ダイナミックレンジを重視するために、音圧を上げないという議論はよく行われることです。しかし、音圧=ダイナミックレンジの欠如、或いはリミッターを効かせての音楽制作というものが全て悪なのか否か?経験から少し書いてみたくなりました。
上の写真は、アメリカで制作された音源をマスタリングした折のファイル画像です。上段がミキシングのみ、下段がマスタリング後のファイルとなります。もともとミキシングで迫力ある音源を制作してきているので、それなりに音楽自体に力というものはありましたし、ミキシング後のファイルでもそれを思わせるところのある、リミッターがしっかりと効いているのが分かります。先の冒頭で述べた議論ように、この楽曲もダイナミックレンジというものはあまりなく、楽曲の方向性として自然と音圧が上がってしまうような製作の仕方をしています。その上で、リミッターを用い暴れる楽音を抑えているという認識のほうが良いかと思います。
ここで一点気付いていただきたのが、音楽を制作する上で自然と音圧が上がるような作り込みをしているのか?或いは、音圧重視で楽音も何も考えることなく、兎に角音圧を求めるような制作をしているのか否かという点です。リミッターの用い方も、あくまで全体の楽音を考えた折に、最終的な形で暴れる楽器を抑える用い方なのか?或いは音圧が出ないが故に、強引に音量を上げていくための道具として用いるのかで、出来上がる音源の質というものは全く違ったものになります。特にハードギアのリミッターか、或いは簡易的に用いることのできるプラグインかでも明らかにその音色というものは異なります。
そして上記写真のマスタリング時に受け取った音源は、上質な作り込みは勿論のこと、ふんだんにハードギアを用られたがゆえに、根本的な楽音としての熱エネルギーが全く異なるものでした。そして、ファイルを上下見比べていただきたいところとして、当方で行っているマスタリング自体は音圧を狙ったものではなく、ミキシングでは表現しきれない微細な楽器の存在というものと、美しく表現されている裏メロなどの扱いを楽曲に埋もれさせず、しっかりと曲の中で溶け合うように作り上げることを主軸とした考えを用いています。そして、現代のオーディオ環境に沿うよう、上下の周波数帯を美しく強調することで、楽曲としての迫力も確保しています。
上質な音圧のあるミキシングから、音圧ではなく楽曲が芸術性を持って表現されるマスタリングを行った場合、リミッターで消えたかのように見えるダイナミックレンジは、写真の上下ファイルのように再度生み出されます。潰したものを再度エクステンションするという行為は、そもそもが不可能と考えられますし、何とも不思議に思えるかもしれませんが、紛れもない事実としてファイルの画像がそれを物語っています。これも狙ってこうしたファイルを作り上げるのではなく、楽曲の芸術性を重視して行った最終地点として、このような結果をもたらすことも可能になります。その上、ミキシング時に表現された音圧はしっかりと確保され、更にはマスタリングならではの作り込み故の迫力も得ることが出来ます。
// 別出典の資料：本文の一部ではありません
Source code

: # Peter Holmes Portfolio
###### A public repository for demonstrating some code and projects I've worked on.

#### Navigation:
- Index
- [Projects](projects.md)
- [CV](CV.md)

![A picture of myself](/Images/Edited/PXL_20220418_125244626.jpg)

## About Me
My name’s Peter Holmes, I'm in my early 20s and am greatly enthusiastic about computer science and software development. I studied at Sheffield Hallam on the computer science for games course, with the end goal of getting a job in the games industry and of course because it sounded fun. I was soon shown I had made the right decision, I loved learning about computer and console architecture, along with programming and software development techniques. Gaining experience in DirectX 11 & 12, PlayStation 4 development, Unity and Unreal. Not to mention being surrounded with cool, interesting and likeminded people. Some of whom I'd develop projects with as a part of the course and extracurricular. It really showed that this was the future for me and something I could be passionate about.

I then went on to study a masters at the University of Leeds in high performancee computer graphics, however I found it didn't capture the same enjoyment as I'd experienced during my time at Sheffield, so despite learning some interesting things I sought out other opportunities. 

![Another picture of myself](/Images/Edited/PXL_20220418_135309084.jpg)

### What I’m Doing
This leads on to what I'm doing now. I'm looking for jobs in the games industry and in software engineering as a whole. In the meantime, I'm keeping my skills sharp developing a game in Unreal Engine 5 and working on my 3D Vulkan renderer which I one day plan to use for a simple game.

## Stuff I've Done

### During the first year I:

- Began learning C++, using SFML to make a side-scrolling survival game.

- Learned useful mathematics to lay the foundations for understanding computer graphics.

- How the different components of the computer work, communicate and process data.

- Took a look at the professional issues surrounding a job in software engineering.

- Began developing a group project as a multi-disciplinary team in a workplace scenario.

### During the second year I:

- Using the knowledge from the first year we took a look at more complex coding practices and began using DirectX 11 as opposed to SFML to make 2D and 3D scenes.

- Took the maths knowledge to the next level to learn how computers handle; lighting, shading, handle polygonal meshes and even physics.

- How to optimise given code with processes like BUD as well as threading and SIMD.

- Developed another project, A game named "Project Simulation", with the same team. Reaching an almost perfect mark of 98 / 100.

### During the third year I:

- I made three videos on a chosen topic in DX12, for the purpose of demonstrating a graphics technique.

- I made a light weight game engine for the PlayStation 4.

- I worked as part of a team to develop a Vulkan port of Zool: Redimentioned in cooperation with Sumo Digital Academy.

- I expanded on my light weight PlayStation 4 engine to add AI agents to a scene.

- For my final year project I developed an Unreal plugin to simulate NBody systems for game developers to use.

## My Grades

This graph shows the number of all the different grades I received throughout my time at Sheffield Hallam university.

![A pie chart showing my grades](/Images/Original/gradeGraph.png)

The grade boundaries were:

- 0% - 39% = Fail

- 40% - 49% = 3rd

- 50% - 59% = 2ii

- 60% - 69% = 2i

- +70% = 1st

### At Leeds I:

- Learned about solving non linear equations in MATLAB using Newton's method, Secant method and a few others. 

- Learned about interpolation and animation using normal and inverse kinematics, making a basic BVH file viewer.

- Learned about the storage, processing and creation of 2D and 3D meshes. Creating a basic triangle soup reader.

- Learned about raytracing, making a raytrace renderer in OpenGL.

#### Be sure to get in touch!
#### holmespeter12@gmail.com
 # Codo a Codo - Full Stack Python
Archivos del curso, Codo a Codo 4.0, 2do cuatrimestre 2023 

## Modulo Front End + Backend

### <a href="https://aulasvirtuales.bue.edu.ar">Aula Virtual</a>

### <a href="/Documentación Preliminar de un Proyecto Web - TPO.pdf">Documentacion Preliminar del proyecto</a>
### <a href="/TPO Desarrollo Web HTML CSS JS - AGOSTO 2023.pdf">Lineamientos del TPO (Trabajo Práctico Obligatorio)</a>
昨今の機材の進化と、マスタリングに求められる最先端の要求とは、もはやこれまでの常識を遥かに超越しています。実際こんなありえないようなことにも挑戦する必要があり、またそれを可能とする機材をメーカーが開発してきています。これからの楽曲制作は、常識の枠を大きくはみ出した手法を用いるエンジニアが生き残る世界になるでしょう。それこそが才能であり、能力として評価される日が近々訪れることは間違いないでしょう。